Down to the last line, set down the listing below exactly, apart from its pictures.

····················

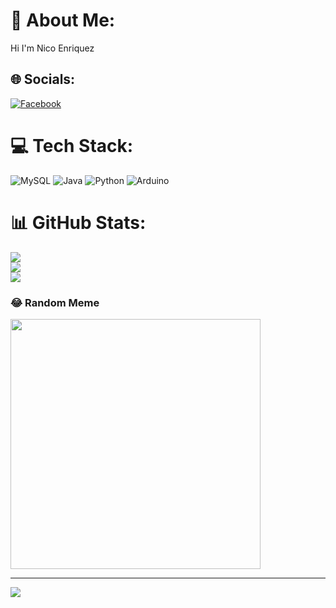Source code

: # 💫 About Me:
Hi I'm Nico Enriquez<br>


## 🌐 Socials:
[![Facebook](https://img.shields.io/badge/Facebook-%231877F2.svg?logo=Facebook&logoColor=white)](https://www.facebook.com/nico.enriquez.1422?mibextid=ZbWKwL)

# 💻 Tech Stack:
![MySQL](https://img.shields.io/badge/mysql-%2300000f.svg?style=for-the-badge&logo=mysql&logoColor=white) ![Java](https://img.shields.io/badge/java-%23ED8B00.svg?style=for-the-badge&logo=openjdk&logoColor=white) ![Python](https://img.shields.io/badge/python-3670A0?style=for-the-badge&logo=python&logoColor=ffdd54) ![Arduino](https://img.shields.io/badge/-Arduino-00979D?style=for-the-badge&logo=Arduino&logoColor=white)
# 📊 GitHub Stats:
![](https://github-readme-stats.vercel.app/api?username=EMBOTIDO&theme=dracula&hide_border=false&include_all_commits=false&count_private=false)<br/>
![](https://github-readme-streak-stats.herokuapp.com/?user=EMBOTIDO&theme=dracula&hide_border=false)<br/>
![](https://github-readme-stats.vercel.app/api/top-langs/?username=EMBOTIDO&theme=dracula&hide_border=false&include_all_commits=false&count_private=false&layout=compact)

### 😂 Random Meme
<img src='https://randommeme-five.vercel.app/' style="height: 400px;"/>

---
[![](https://visitcount.itsvg.in/api?id=EMBOTIDO&icon=5&color=8)](https://visitcount.itsvg.in)

<!-- Proudly created with GPRM ( https://gprm.itsvg.in ) -->
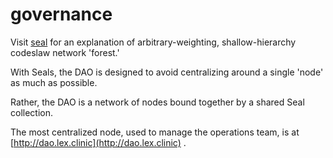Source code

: # governance

Visit [seal](../seal/seal.md) for an explanation of arbitrary-weighting, shallow-hierarchy codeslaw network 'forest.'&#x20;

With Seals, the DAO is designed to avoid centralizing around a single 'node' as much as possible.&#x20;

Rather, the DAO is a network of nodes bound together by a shared Seal collection.

The most centralized node, used to manage the operations team, is at [http://dao.lex.clinic](http://dao.lex.clinic) .&#x20;
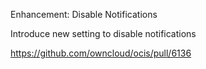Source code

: Enhancement: Disable Notifications

Introduce new setting to disable notifications

https://github.com/owncloud/ocis/pull/6136
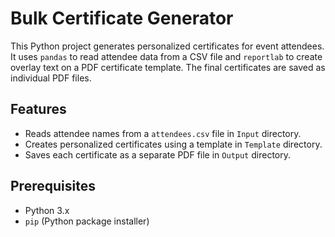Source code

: # Bulk Certificate Generator

This Python project generates personalized certificates for event attendees. It uses `pandas` to read attendee data from a CSV file and `reportlab` to create overlay text on a PDF certificate template. The final certificates are saved as individual PDF files.


## Features

- Reads attendee names from a `attendees.csv` file in `Input` directory.
- Creates personalized certificates using a template in `Template` directory.
- Saves each certificate as a separate PDF file in `Output` directory.

## Prerequisites

- Python 3.x
- `pip` (Python package installer)

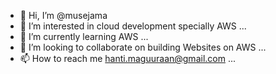 - 👋 Hi, I’m @musejama
- 👀 I’m interested in cloud development specially AWS ...
- 🌱 I’m currently learning AWS ...
- 💞️ I’m looking to collaborate on building Websites on AWS ...
- 📫 How to reach me hanti.maguuraan@gmail.com ...

<!---
musejama/musejama is a ✨ special ✨ repository because its `README.md` (this file) appears on your GitHub profile.
You can click the Preview link to take a look at your changes.
--->
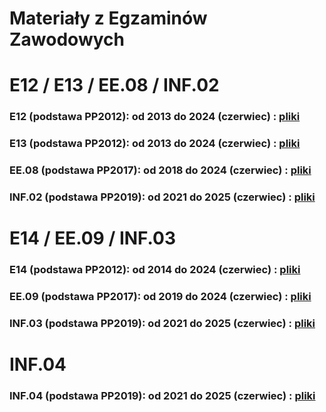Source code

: # Materiały z Egzaminów Zawodowych
#
#

# E12 / E13 / EE.08 / INF.02
### E12 (podstawa PP2012):    od 2013 do 2024 (czerwiec)   :  [ pliki ](https://github.com/ZSGrojec/Egzamin-Zawodowy/tree/main/E12-E13-EE08-INF02)
### E13 (podstawa PP2012):    od 2013 do 2024 (czerwiec)   :  [ pliki ](https://github.com/ZSGrojec/Egzamin-Zawodowy/tree/main/E12-E13-EE08-INF02)
### EE.08 (podstawa PP2017):  od 2018 do 2024 (czerwiec)   :  [ pliki ](https://github.com/ZSGrojec/Egzamin-Zawodowy/tree/main/E12-E13-EE08-INF02)
### INF.02 (podstawa PP2019): od 2021 do 2025 (czerwiec)   :  [ pliki ](https://github.com/ZSGrojec/Egzamin-Zawodowy/tree/main/E12-E13-EE08-INF02)
#
#

# E14 / EE.09 / INF.03
### E14 (podstawa PP2012):    od 2014 do 2024 (czerwiec)   :  [ pliki ](https://github.com//ZSGrojec/Egzaminy-Zawodowe/tree/main/E14-EE09-INF03)
### EE.09 (podstawa PP2017):  od 2019 do 2024 (czerwiec)   :  [ pliki ](https://github.com//ZSGrojec/Egzaminy-Zawodowe/tree/main/E14-EE09-INF03)
### INF.03 (podstawa PP2019): od 2021 do 2025 (czerwiec)   :  [ pliki ](https://github.com//ZSGrojec/Egzaminy-Zawodowe/tree/main/E14-EE09-INF03)
#
#

# INF.04
### INF.04 (podstawa PP2019): od 2021 do 2025 (czerwiec)   :  [ pliki ](https://github.com//ZSGrojec/Egzaminy-Zawodowe/tree/main/INF04)

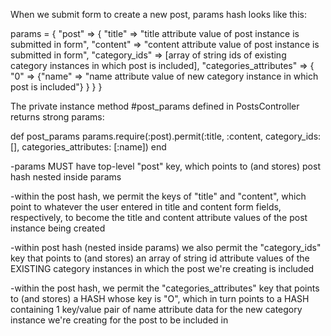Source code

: When we submit form to create a new post, params hash looks like this:

params = {
  "post" => {
    "title" => "title attribute value of post instance is submitted in form",
    "content" => "content attribute value of post instance is submitted in form",
    "category_ids" => [array of string ids of existing category instances in which post is included],
    "categories_attributes" => {
      "0" => {"name" => "name attribute value of new category instance in which post is included"}
    }
  }
}

The private instance method #post_params defined in PostsController returns strong params:

def post_params
  params.require(:post).permit(:title, :content, category_ids:[], categories_attributes: [:name])
end

-params MUST have top-level "post" key, which points to (and stores) post hash nested inside params

-within the post hash, we permit the keys of "title" and "content", which point to
whatever the user entered in title and content form fields, respectively,
to become the title and content attribute values of the post instance being created

-within post hash (nested inside params) we also permit the "category_ids" key that
points to (and stores) an array of string id attribute values of the EXISTING category instances in which the post we're creating is included

-within the post hash, we permit the "categories_attributes" key that points to (and stores)
a HASH whose key is "O", which in turn points to
a HASH containing 1 key/value pair of name attribute data for the new category instance we're creating for the post to be included in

····················

YOUR SOLUTION:
Source code

: # 💫 About Me:
Hi I'm Nico Enriquez<br>


## 🌐 Socials:
[![Facebook](https://img.shields.io/badge/Facebook-%231877F2.svg?logo=Facebook&logoColor=white)](https://www.facebook.com/nico.enriquez.1422?mibextid=ZbWKwL)

# 💻 Tech Stack:
![MySQL](https://img.shields.io/badge/mysql-%2300000f.svg?style=for-the-badge&logo=mysql&logoColor=white) ![Java](https://img.shields.io/badge/java-%23ED8B00.svg?style=for-the-badge&logo=openjdk&logoColor=white) ![Python](https://img.shields.io/badge/python-3670A0?style=for-the-badge&logo=python&logoColor=ffdd54) ![Arduino](https://img.shields.io/badge/-Arduino-00979D?style=for-the-badge&logo=Arduino&logoColor=white)
# 📊 GitHub Stats:
![](https://github-readme-stats.vercel.app/api?username=EMBOTIDO&theme=dracula&hide_border=false&include_all_commits=false&count_private=false)<br/>
![](https://github-readme-streak-stats.herokuapp.com/?user=EMBOTIDO&theme=dracula&hide_border=false)<br/>
![](https://github-readme-stats.vercel.app/api/top-langs/?username=EMBOTIDO&theme=dracula&hide_border=false&include_all_commits=false&count_private=false&layout=compact)

### 😂 Random Meme
<img src='https://randommeme-five.vercel.app/' style="height: 400px;"/>

---
[![](https://visitcount.itsvg.in/api?id=EMBOTIDO&icon=5&color=8)](https://visitcount.itsvg.in)

<!-- Proudly created with GPRM ( https://gprm.itsvg.in ) -->
Source code

: # governance

Visit [seal](../seal/seal.md) for an explanation of arbitrary-weighting, shallow-hierarchy codeslaw network 'forest.'&#x20;

With Seals, the DAO is designed to avoid centralizing around a single 'node' as much as possible.&#x20;

Rather, the DAO is a network of nodes bound together by a shared Seal collection.

The most centralized node, used to manage the operations team, is at [http://dao.lex.clinic](http://dao.lex.clinic) .&#x20;
Source code

: Enhancement: Disable Notifications

Introduce new setting to disable notifications

https://github.com/owncloud/ocis/pull/6136
Source code

: # Bulk Certificate Generator

This Python project generates personalized certificates for event attendees. It uses `pandas` to read attendee data from a CSV file and `reportlab` to create overlay text on a PDF certificate template. The final certificates are saved as individual PDF files.


## Features

- Reads attendee names from a `attendees.csv` file in `Input` directory.
- Creates personalized certificates using a template in `Template` directory.
- Saves each certificate as a separate PDF file in `Output` directory.

## Prerequisites

- Python 3.x
- `pip` (Python package installer)

 - 👋 Hi, I’m @musejama
- 👀 I’m interested in cloud development specially AWS ...
- 🌱 I’m currently learning AWS ...
- 💞️ I’m looking to collaborate on building Websites on AWS ...
- 📫 How to reach me hanti.maguuraan@gmail.com ...

<!---
musejama/musejama is a ✨ special ✨ repository because its `README.md` (this file) appears on your GitHub profile.
You can click the Preview link to take a look at your changes.
--->
Source code

: # Materiały z Egzaminów Zawodowych
#
#

# E12 / E13 / EE.08 / INF.02
### E12 (podstawa PP2012):    od 2013 do 2024 (czerwiec)   :  [ pliki ](https://github.com/ZSGrojec/Egzamin-Zawodowy/tree/main/E12-E13-EE08-INF02)
### E13 (podstawa PP2012):    od 2013 do 2024 (czerwiec)   :  [ pliki ](https://github.com/ZSGrojec/Egzamin-Zawodowy/tree/main/E12-E13-EE08-INF02)
### EE.08 (podstawa PP2017):  od 2018 do 2024 (czerwiec)   :  [ pliki ](https://github.com/ZSGrojec/Egzamin-Zawodowy/tree/main/E12-E13-EE08-INF02)
### INF.02 (podstawa PP2019): od 2021 do 2025 (czerwiec)   :  [ pliki ](https://github.com/ZSGrojec/Egzamin-Zawodowy/tree/main/E12-E13-EE08-INF02)
#
#

# E14 / EE.09 / INF.03
### E14 (podstawa PP2012):    od 2014 do 2024 (czerwiec)   :  [ pliki ](https://github.com//ZSGrojec/Egzaminy-Zawodowe/tree/main/E14-EE09-INF03)
### EE.09 (podstawa PP2017):  od 2019 do 2024 (czerwiec)   :  [ pliki ](https://github.com//ZSGrojec/Egzaminy-Zawodowe/tree/main/E14-EE09-INF03)
### INF.03 (podstawa PP2019): od 2021 do 2025 (czerwiec)   :  [ pliki ](https://github.com//ZSGrojec/Egzaminy-Zawodowe/tree/main/E14-EE09-INF03)
#
#

# INF.04
### INF.04 (podstawa PP2019): od 2021 do 2025 (czerwiec)   :  [ pliki ](https://github.com//ZSGrojec/Egzaminy-Zawodowe/tree/main/INF04)

Source code

: When we submit form to create a new post, params hash looks like this:

params = {
  "post" => {
    "title" => "title attribute value of post instance is submitted in form",
    "content" => "content attribute value of post instance is submitted in form",
    "category_ids" => [array of string ids of existing category instances in which post is included],
    "categories_attributes" => {
      "0" => {"name" => "name attribute value of new category instance in which post is included"}
    }
  }
}

The private instance method #post_params defined in PostsController returns strong params:

def post_params
  params.require(:post).permit(:title, :content, category_ids:[], categories_attributes: [:name])
end

-params MUST have top-level "post" key, which points to (and stores) post hash nested inside params

-within the post hash, we permit the keys of "title" and "content", which point to
whatever the user entered in title and content form fields, respectively,
to become the title and content attribute values of the post instance being created

-within post hash (nested inside params) we also permit the "category_ids" key that
points to (and stores) an array of string id attribute values of the EXISTING category instances in which the post we're creating is included

-within the post hash, we permit the "categories_attributes" key that points to (and stores)
a HASH whose key is "O", which in turn points to
a HASH containing 1 key/value pair of name attribute data for the new category instance we're creating for the post to be included in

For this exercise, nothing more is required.